Records supplied START
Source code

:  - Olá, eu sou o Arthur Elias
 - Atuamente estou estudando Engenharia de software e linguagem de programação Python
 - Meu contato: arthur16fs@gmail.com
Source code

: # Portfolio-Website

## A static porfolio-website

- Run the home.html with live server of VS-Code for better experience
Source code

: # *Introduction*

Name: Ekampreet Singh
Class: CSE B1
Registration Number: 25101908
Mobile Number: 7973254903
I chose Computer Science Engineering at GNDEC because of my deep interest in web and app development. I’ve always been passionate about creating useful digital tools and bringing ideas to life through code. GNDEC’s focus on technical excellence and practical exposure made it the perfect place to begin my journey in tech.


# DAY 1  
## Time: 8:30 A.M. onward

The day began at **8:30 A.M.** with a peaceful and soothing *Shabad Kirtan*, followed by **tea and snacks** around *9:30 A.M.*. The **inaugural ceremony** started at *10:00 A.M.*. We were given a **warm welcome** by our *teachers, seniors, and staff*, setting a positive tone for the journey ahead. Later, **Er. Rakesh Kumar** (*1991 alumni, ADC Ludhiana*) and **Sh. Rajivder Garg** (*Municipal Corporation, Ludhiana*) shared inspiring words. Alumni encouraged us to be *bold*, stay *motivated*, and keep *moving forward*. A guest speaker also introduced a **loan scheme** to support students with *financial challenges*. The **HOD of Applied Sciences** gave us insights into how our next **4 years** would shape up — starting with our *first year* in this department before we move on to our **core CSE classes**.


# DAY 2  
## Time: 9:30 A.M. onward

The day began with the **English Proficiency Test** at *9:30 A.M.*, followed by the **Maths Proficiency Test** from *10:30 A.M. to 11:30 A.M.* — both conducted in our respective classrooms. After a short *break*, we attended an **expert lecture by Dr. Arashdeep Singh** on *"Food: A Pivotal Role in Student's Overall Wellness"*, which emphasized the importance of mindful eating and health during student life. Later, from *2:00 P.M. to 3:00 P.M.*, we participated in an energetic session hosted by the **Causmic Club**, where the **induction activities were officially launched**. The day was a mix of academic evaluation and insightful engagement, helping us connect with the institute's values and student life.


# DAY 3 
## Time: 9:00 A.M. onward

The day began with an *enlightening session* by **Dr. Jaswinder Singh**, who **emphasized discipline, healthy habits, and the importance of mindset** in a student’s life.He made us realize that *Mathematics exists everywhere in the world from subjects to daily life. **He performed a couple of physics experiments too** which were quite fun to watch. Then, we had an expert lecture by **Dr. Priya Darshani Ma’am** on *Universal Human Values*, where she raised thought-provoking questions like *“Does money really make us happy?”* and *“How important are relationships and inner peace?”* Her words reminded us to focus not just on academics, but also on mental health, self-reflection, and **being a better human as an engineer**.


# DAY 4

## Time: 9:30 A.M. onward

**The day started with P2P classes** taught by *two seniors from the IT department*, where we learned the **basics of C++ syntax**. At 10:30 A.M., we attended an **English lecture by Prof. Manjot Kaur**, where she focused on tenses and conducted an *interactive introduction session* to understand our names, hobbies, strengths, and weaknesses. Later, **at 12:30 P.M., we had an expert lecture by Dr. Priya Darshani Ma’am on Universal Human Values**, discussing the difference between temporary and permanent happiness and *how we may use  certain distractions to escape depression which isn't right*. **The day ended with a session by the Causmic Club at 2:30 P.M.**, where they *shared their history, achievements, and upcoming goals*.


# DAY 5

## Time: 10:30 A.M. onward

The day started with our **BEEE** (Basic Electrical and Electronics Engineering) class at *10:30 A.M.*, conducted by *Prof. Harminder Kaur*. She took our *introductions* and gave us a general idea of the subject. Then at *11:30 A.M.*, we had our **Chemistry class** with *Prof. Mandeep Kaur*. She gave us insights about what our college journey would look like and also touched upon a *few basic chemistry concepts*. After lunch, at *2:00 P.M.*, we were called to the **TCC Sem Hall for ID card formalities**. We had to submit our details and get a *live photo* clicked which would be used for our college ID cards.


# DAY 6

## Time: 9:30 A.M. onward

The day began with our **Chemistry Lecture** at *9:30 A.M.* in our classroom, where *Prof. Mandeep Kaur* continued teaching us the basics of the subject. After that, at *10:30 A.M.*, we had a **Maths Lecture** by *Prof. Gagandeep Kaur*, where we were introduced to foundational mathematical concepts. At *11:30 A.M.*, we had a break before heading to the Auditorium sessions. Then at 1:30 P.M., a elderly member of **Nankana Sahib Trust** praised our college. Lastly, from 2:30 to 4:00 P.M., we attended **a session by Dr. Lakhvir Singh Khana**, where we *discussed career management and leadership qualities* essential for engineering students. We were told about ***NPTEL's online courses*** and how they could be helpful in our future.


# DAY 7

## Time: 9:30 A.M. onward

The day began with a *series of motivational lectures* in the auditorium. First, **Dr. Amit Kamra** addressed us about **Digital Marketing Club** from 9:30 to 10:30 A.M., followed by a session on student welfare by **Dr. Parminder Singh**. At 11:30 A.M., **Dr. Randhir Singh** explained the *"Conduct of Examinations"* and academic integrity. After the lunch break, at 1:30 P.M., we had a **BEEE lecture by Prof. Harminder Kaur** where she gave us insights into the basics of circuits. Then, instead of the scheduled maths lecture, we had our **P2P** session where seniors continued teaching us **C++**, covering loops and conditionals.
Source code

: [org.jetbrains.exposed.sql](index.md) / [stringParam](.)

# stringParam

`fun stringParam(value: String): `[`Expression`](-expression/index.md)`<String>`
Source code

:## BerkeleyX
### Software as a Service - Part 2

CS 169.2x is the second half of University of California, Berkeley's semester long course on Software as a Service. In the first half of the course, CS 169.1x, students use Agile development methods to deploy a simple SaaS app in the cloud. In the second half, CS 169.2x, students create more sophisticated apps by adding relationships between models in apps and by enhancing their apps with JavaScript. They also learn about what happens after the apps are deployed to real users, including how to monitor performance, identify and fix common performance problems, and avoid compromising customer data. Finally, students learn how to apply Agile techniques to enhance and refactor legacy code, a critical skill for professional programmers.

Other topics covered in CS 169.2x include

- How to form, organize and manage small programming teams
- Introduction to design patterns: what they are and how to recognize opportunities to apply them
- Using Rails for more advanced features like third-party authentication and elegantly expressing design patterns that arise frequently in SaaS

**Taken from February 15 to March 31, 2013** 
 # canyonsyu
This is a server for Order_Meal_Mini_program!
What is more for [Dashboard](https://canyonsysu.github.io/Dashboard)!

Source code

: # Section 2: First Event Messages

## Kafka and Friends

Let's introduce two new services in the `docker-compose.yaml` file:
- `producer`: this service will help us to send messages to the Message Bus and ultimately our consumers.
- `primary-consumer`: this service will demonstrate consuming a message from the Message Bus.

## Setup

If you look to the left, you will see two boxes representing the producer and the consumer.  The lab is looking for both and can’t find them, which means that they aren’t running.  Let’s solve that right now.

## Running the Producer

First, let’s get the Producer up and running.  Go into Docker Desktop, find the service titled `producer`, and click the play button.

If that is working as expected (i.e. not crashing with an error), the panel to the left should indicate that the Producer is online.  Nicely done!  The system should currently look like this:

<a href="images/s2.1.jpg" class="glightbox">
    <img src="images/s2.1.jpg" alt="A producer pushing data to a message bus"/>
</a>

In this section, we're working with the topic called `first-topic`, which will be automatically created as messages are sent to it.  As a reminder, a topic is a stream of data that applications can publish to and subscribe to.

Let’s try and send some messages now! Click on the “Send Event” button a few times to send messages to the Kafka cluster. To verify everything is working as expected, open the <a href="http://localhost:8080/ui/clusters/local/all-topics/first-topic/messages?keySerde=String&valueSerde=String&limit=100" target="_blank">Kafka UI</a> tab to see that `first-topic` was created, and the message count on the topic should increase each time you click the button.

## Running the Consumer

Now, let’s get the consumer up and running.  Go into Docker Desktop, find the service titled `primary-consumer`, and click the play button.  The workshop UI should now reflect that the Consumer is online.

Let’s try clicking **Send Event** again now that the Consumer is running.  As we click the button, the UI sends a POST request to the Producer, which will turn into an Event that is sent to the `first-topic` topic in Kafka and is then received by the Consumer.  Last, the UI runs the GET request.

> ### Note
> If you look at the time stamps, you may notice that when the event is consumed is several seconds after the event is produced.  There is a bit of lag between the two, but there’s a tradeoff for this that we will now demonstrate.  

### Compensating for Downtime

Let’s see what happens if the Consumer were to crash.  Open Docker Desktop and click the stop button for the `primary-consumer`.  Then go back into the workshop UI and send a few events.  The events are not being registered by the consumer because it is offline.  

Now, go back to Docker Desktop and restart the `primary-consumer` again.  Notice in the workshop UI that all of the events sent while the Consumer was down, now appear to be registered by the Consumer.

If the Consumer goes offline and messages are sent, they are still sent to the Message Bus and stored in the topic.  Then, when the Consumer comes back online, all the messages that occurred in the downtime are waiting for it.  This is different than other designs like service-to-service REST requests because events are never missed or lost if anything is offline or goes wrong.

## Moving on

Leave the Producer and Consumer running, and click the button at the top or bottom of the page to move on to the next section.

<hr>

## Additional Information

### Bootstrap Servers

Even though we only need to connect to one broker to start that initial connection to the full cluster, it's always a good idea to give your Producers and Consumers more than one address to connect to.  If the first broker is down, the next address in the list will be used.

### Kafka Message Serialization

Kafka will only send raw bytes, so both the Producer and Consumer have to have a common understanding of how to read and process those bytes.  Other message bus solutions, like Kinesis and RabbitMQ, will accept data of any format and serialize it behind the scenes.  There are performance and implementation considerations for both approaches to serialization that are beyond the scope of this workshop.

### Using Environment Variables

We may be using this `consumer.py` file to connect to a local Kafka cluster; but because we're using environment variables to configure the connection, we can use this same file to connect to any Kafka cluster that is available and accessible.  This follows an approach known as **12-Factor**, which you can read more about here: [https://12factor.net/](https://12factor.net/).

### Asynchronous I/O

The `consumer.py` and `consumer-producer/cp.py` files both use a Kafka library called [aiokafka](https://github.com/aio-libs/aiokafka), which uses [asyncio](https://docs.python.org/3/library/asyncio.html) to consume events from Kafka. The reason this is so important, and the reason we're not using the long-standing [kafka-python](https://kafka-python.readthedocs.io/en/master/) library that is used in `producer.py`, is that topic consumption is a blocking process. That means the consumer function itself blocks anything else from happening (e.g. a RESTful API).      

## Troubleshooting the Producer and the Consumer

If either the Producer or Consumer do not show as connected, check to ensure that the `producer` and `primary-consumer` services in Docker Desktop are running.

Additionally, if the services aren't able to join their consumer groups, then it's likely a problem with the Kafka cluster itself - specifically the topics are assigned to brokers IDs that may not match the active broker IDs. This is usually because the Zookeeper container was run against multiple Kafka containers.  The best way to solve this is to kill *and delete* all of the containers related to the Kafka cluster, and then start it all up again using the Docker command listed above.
Records supplied END
* Exercise goal
Give back exactly the lines above, from the line containing "## Additional Information" through the line containing "### Asynchronous I/O", with both end lines and nothing more.

* Result of this exercise
## Additional Information

### Bootstrap Servers

Even though we only need to connect to one broker to start that initial connection to the full cluster, it's always a good idea to give your Producers and Consumers more than one address to connect to.  If the first broker is down, the next address in the list will be used.

### Kafka Message Serialization

Kafka will only send raw bytes, so both the Producer and Consumer have to have a common understanding of how to read and process those bytes.  Other message bus solutions, like Kinesis and RabbitMQ, will accept data of any format and serialize it behind the scenes.  There are performance and implementation considerations for both approaches to serialization that are beyond the scope of this workshop.

### Using Environment Variables

We may be using this `consumer.py` file to connect to a local Kafka cluster; but because we're using environment variables to configure the connection, we can use this same file to connect to any Kafka cluster that is available and accessible.  This follows an approach known as **12-Factor**, which you can read more about here: [https://12factor.net/](https://12factor.net/).

### Asynchronous I/O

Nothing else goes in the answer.